与一は、自分のランタンが消えてしまっては帰り道に困ると考え、風の当たらなそうな隅っこのほうへランタンを置いた。ランタンの灯りと微かな月明りに照らされた人骨の山が、3人の前に鎮座していた。
『これだ』と与一はつぶやくと弥生と千鶴子は、恐る恐るその人骨の山へと近づいた。その瞬間、少し強い風が吹いたと思った刹那、山積みの人骨から腕か脚か分からない骨が『ゴロゴロッ』と音を立てて落ちた。
3人は驚いて声を上げたが、誰かに気付かれてはまずいと思い、お互いに目を見合わせて口元に人差し指を当てがった。ふいに与一は奇妙なことに気付いた。先ほど3人を驚かせた骨がランタンの灯りに照らされているのだが、どうやら片方の端は何かで切られたように平らな表面をしていた。
『あの時と同じだ』と与一はつぶやいた。『何が?』千鶴子は与一に尋ねると、『あの死体・・・いや、お前の父さんは、腕と脚が何かで分断されたように切られていた。その様子とこの骨の断面が似ているような気がするんだ』与一はそう言うと、ランタンを人骨の山の方へ向けてみた。
するとどうだろう、いくつかの骨の端は、どれも鉞や斧で叩き切られたような断面に見えたのだ。『これって、死体をここに持ってきただけじゃなくて、その前に腕とか脚とか切られてるってことだよね?』弥生が言った。『恐らくそうだろう』と与一が答えると、『なんで?』と千鶴子は不思議そうにつぶやいた。
もし3人が言うように、これまでの犠牲者に共通点があるとすると、いづれの死体も、腕や脚が切られた痕跡があるという事になる。男性ばかりが犠牲になっているという事と、腕や脚が何らかの理由で切断されているというのが今回の事で明らかになった共通点だ。
3人はとりあえず寒さも厳しいので一旦引き返そうということで、一つになってしまった与一のランタンを3人で囲いながら、自分たちの勇気が消えないように、ランタンの灯火を吹きすさぶ風から守りながら家路についた。
千鶴子の母
次の日から、与一の頭の中には大きな疑問が消えなかった。なぜ男性ばかりが犠牲になるのか。なぜ冬の時期に犠牲者が出るのか。なぜ腕や脚が切り取られたような跡があるのか。なぜ、犠牲者が出た時には洞窟の入り口にクマよけの鈴が落ちているのかーー。

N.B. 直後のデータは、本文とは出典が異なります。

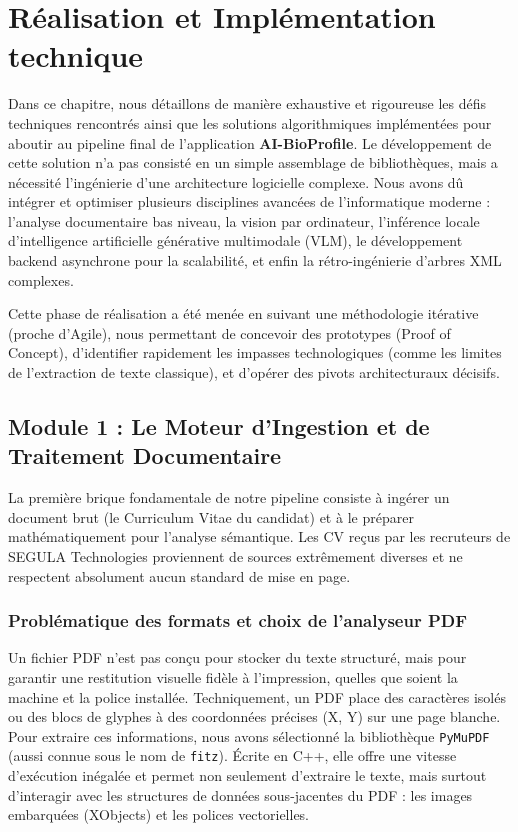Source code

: \chapter{Réalisation et Implémentation technique}

Dans ce chapitre, nous détaillons de manière exhaustive et rigoureuse les défis techniques rencontrés ainsi que les solutions algorithmiques implémentées pour aboutir au pipeline final de l'application \textbf{AI-BioProfile}. Le développement de cette solution n'a pas consisté en un simple assemblage de bibliothèques, mais a nécessité l'ingénierie d'une architecture logicielle complexe. Nous avons dû intégrer et optimiser plusieurs disciplines avancées de l'informatique moderne : l'analyse documentaire bas niveau, la vision par ordinateur, l'inférence locale d'intelligence artificielle générative multimodale (VLM), le développement backend asynchrone pour la scalabilité, et enfin la rétro-ingénierie d'arbres XML complexes.

Cette phase de réalisation a été menée en suivant une méthodologie itérative (proche d'Agile), nous permettant de concevoir des prototypes (Proof of Concept), d'identifier rapidement les impasses technologiques (comme les limites de l'extraction de texte classique), et d'opérer des pivots architecturaux décisifs.

\section{Module 1 : Le Moteur d'Ingestion et de Traitement Documentaire}

La première brique fondamentale de notre pipeline consiste à ingérer un document brut (le Curriculum Vitae du candidat) et à le préparer mathématiquement pour l'analyse sémantique. Les CV reçus par les recruteurs de SEGULA Technologies proviennent de sources extrêmement diverses et ne respectent absolument aucun standard de mise en page. 

\subsection{Problématique des formats et choix de l'analyseur PDF}
Un fichier PDF n'est pas conçu pour stocker du texte structuré, mais pour garantir une restitution visuelle fidèle à l'impression, quelles que soient la machine et la police installée. Techniquement, un PDF place des caractères isolés ou des blocs de glyphes à des coordonnées précises (X, Y) sur une page blanche. 
Pour extraire ces informations, nous avons sélectionné la bibliothèque \texttt{PyMuPDF} (aussi connue sous le nom de \texttt{fitz}). Écrite en C++, elle offre une vitesse d'exécution inégalée et permet non seulement d'extraire le texte, mais surtout d'interagir avec les structures de données sous-jacentes du PDF : les images embarquées (XObjects) et les polices vectorielles.

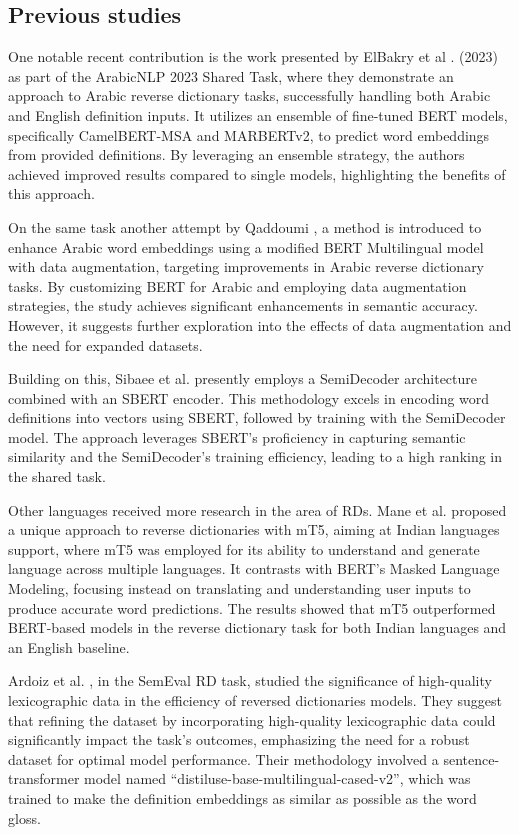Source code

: \documentclass[12.5pt]{article}
\begin{document}
\subsection{Previous studies}

One notable recent contribution is the work presented by ElBakry et al \cite{Albakry2023}. (2023) as part of the ArabicNLP 2023 Shared Task, where they demonstrate an approach to Arabic reverse dictionary tasks, successfully handling both Arabic and English definition inputs. It utilizes an ensemble of fine-tuned BERT models, specifically CamelBERT-MSA and MARBERTv2, to predict word embeddings from provided definitions. By leveraging an ensemble strategy, the authors achieved improved results compared to single models, highlighting the benefits of this approach.

On the same task another attempt by Qaddoumi \cite{Qaddoumi2023}, a method is introduced to enhance Arabic word embeddings using a modified BERT Multilingual model with data augmentation, targeting improvements in Arabic reverse dictionary tasks. By customizing BERT for Arabic and employing data augmentation strategies, the study achieves significant enhancements in semantic accuracy. However, it suggests further exploration into the effects of data augmentation and the need for expanded datasets.

Building on this, Sibaee et al. \cite{Sibaee2023} presently employs a SemiDecoder architecture combined with an SBERT encoder. This methodology excels in encoding word definitions into vectors using SBERT, followed by training with the SemiDecoder model. The approach leverages SBERT's proficiency in capturing semantic similarity and the SemiDecoder's training efficiency, leading to a high ranking in the shared task.

Other languages received more research in the area of RDs. Mane et al. \cite{Mane2022} proposed a unique approach to reverse dictionaries with mT5, aiming at Indian languages support, where mT5 was employed for its ability to understand and generate language across multiple languages. It contrasts with BERT's Masked Language Modeling, focusing instead on translating and understanding user inputs to produce accurate word predictions. The results showed that mT5 outperformed BERT-based models in the reverse dictionary task for both Indian languages and an English baseline.

Ardoiz et al. \cite{Ardoiz2022}, in the SemEval RD task, studied the significance of high-quality lexicographic data in the efficiency of reversed dictionaries models. They suggest that refining the dataset by incorporating high-quality lexicographic data could significantly impact the task's outcomes, emphasizing the need for a robust dataset for optimal model performance. Their methodology involved a sentence-transformer model named “distiluse-base-multilingual-cased-v2”, which was trained to make the definition embeddings as similar as possible as the word gloss.
\end{document}
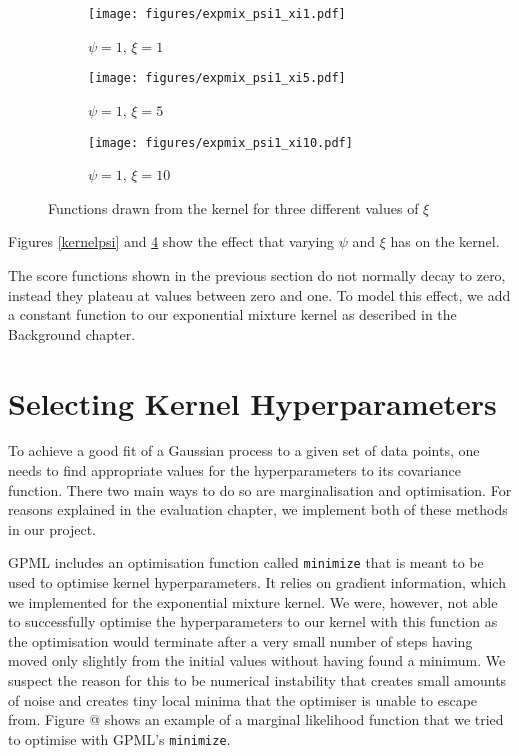 \documentclass[a4paper,12pt,twoside,openright]{report}
\begin{document}
\begin{figure}
\centering
\begin{subfigure}{.33\textwidth}
  \centering
  \texttt{[image: figures/expmix\_psi1\_xi1.pdf]}
  \caption{$\psi=1$, $\xi=1$}
  \label{expmix11_}
\end{subfigure}%
\begin{subfigure}{.33\textwidth}
  \centering
  \texttt{[image: figures/expmix\_psi1\_xi5.pdf]}
  \caption{$\psi=1$, $\xi=5$}
  \label{expmix15}
\end{subfigure}%
\begin{subfigure}{.33\textwidth}
  \centering
  \texttt{[image: figures/expmix\_psi1\_xi10.pdf]}
  \caption{$\psi=1$, $\xi=10$}
  \label{expmix110}
\end{subfigure}
\caption{Functions drawn from the kernel for three different values of $\xi$}
\label{kernelxi}
\end{figure}

Figures \ref{kernelpsi} and \ref{kernelxi} show the effect that varying $\psi$ and $\xi$ has on the kernel.

The score functions shown in the previous section do not normally decay to zero, instead they plateau at values between zero and one. To model this effect, we add a constant function to our exponential mixture kernel as described in the Background chapter.

\section{Selecting Kernel Hyperparameters} 


To achieve a good fit of a Gaussian process to a given set of data points, one needs to find appropriate values for the hyperparameters to its covariance function. There two main ways to do so are marginalisation and optimisation. For reasons explained in the evaluation chapter, we implement both of these methods in our project.

GPML includes an optimisation function called \texttt{minimize} that is meant to be used to optimise kernel hyperparameters. It relies on gradient information, which we implemented for the exponential mixture kernel. We were, however, not able to successfully optimise the hyperparameters to our kernel with this function as the optimisation would terminate after a very small number of steps having moved only slightly from the initial values without having found a minimum. We suspect the reason for this to be numerical instability that creates small amounts of noise and creates tiny local minima that the optimiser is unable to escape from. Figure @ shows an example of a marginal likelihood function that we tried to optimise with GPML's \texttt{minimize}.
\end{document}
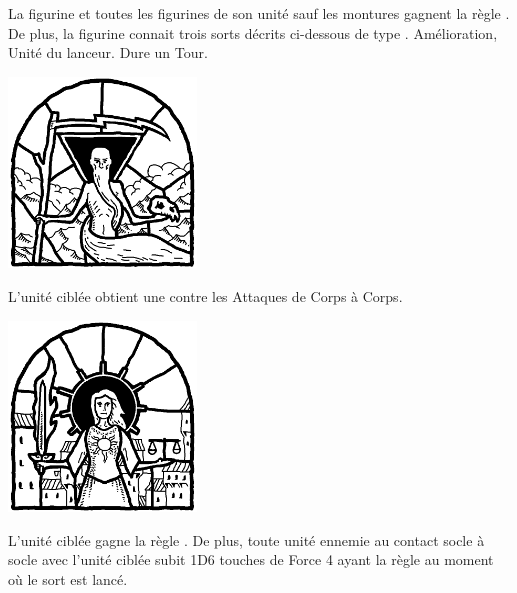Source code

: 

\startarmyspecialrules

\armyspecialruleentry{\blessings}

La figurine et toutes les figurines de son unité sauf les montures gagnent la règle \hatred{}. De plus, la figurine connait trois sorts décrits ci-dessous de type . Amélioration, Unité du lanceur. Dure un Tour.
\begin{multicols}{3}
\raggedcolumns
\begin{center}
	\includegraphics[width=5cm]{pics/ullorsblessing.png}
	
	\vspace*{5pt}{\Largerfontsize\antiquefont\ullorsblessing{}}
	
	\vspace*{5pt}L'unité ciblée obtient une  contre les Attaques de Corps à Corps.
\end{center}

\vspace*{\fill}
\columnbreak

\begin{center}
	\includegraphics[width=5cm]{pics/sunnasblessing.png}
	
	\vspace*{5pt}{\Largerfontsize\antiquefont\sunnasblessing{}}
	
	\vspace*{5pt}L'unité ciblée gagne la règle \flamingattacks{}. De plus, toute unité ennemie au contact socle à socle avec l'unité ciblée subit 1D6 touches de Force 4 ayant la règle \flamingattacks{} au moment où le sort est lancé.
\end{center}


\end{multicols}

考えれば考えるほど分からなくなった。また、与一にはもっと気になることがあった。集落の大人たちに鈴落ちの洞窟の話をすると、賀次郎のように知っている事を教えてくれる人物と、母や祖母のように洞窟に近づくなという事ばかりで、詳しい話をしようとしない人物がいるということだ。
その時、与一にある考えが浮かんだ。
千鶴子の父が犠牲になったと分かった時に、千鶴子の母が言っていた言葉が、何か意味がある気がしたのだ。『うちの順番じゃない』と主張した千鶴子の母はきっと何かを知っているはずだ。もし何かを知っているとしたら、それは鈴落ちの洞窟の秘密に違いない。与一には確信があった。ひとまず、母や祖母の目を盗み、千鶴子の母に話を聞いてみようと思った。
『ごめんください』与一は湖で洗濯をしていた千鶴子の母に声をかけた。
『あら、与一じゃない。この前は大変だったわね。今日はどうしたの?』千鶴子の母はチラッとこっちを見たが、すぐにまた向こうを向いて洗濯を続けた。冬の晴れ間は貴重なもので、作物を取りに行く者が多いが、千鶴子の母は洗濯をしていることが与一は少し気になった。

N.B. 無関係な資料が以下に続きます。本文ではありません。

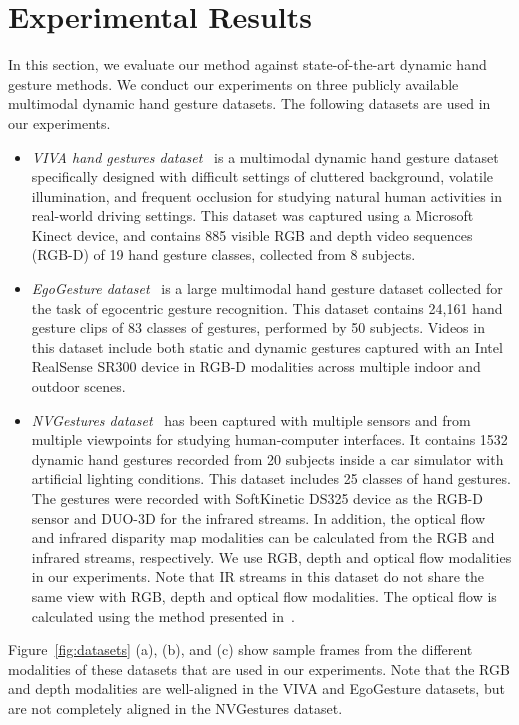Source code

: \documentclass[10pt,twocolumn,letterpaper]{article}
\begin{document}
\section{Experimental Results}\label{sec:result}
In this section, we evaluate our method against state-of-the-art dynamic hand gesture methods.  We conduct our experiments on three publicly available multimodal dynamic hand gesture datasets.  The following datasets are used in our experiments.
\begin{itemize}[noitemsep,topsep=0pt]
    \item \emph{VIVA hand gestures dataset}~\cite{ohn2014hand} is a multimodal dynamic hand gesture dataset specifically designed with difficult settings of cluttered background, volatile illumination, and frequent occlusion for studying natural human activities in real-world driving settings.   This dataset was captured using a Microsoft Kinect device, and contains 885 visible RGB and depth video sequences  (RGB-D) of 19 hand gesture classes, collected from 8 subjects.
    \item \emph{EgoGesture dataset}~\cite{cao2017egocentric,zhang2018egogesture} is a large multimodal hand gesture dataset collected for the task of egocentric gesture recognition.  This dataset contains 24,161 hand gesture clips of 83 classes of gestures, performed by 50 subjects.   Videos in this dataset include both static and dynamic gestures captured with an Intel RealSense SR300 device in RGB-D modalities across multiple indoor and outdoor scenes.
    \item \emph{NVGestures dataset}~\cite{molchanov2016online} has been captured with multiple sensors and from multiple viewpoints for studying human-computer interfaces. It contains 1532 dynamic hand gestures recorded from 20 subjects inside a car simulator with artificial lighting conditions.   This dataset includes 25 classes of hand gestures.  The gestures were recorded with SoftKinetic DS325 device as the RGB-D sensor and DUO-3D for the infrared streams.  In addition, the optical flow and infrared disparity map modalities can be calculated from the RGB and infrared streams, respectively.    We use RGB, depth and optical flow modalities in our experiments.  Note that IR streams in this dataset do not share the same view with RGB, depth and optical flow modalities. The optical flow is calculated using the method presented in~\cite{farneback2003two}. 
\end{itemize}



Figure~\ref{fig:datasets} (a), (b), and (c) show sample frames from  the different modalities of these datasets that are used in our experiments.  Note that the RGB and depth modalities are well-aligned in the VIVA and EgoGesture datasets, but are not completely aligned in the NVGestures dataset.
\end{document}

『畑仕事はしないんですか?』与一の不意の一言に千鶴子の母は一瞬動きを止めたように思えた。『なんでそんなことを?』千鶴子の母は姿勢を変えずに返答した。
『いや、うちの母は晴れているうちに畑の作物を収穫しなきゃってうるさかったもので。どこのうちでも同じなのかなって思いまして。』与一は手ごろな石を湖に投げて水切りをした。『あら、うちはこの前タロイモを収穫したから、今は間に合っているだけよ。』と千鶴子の母は俯いて言った。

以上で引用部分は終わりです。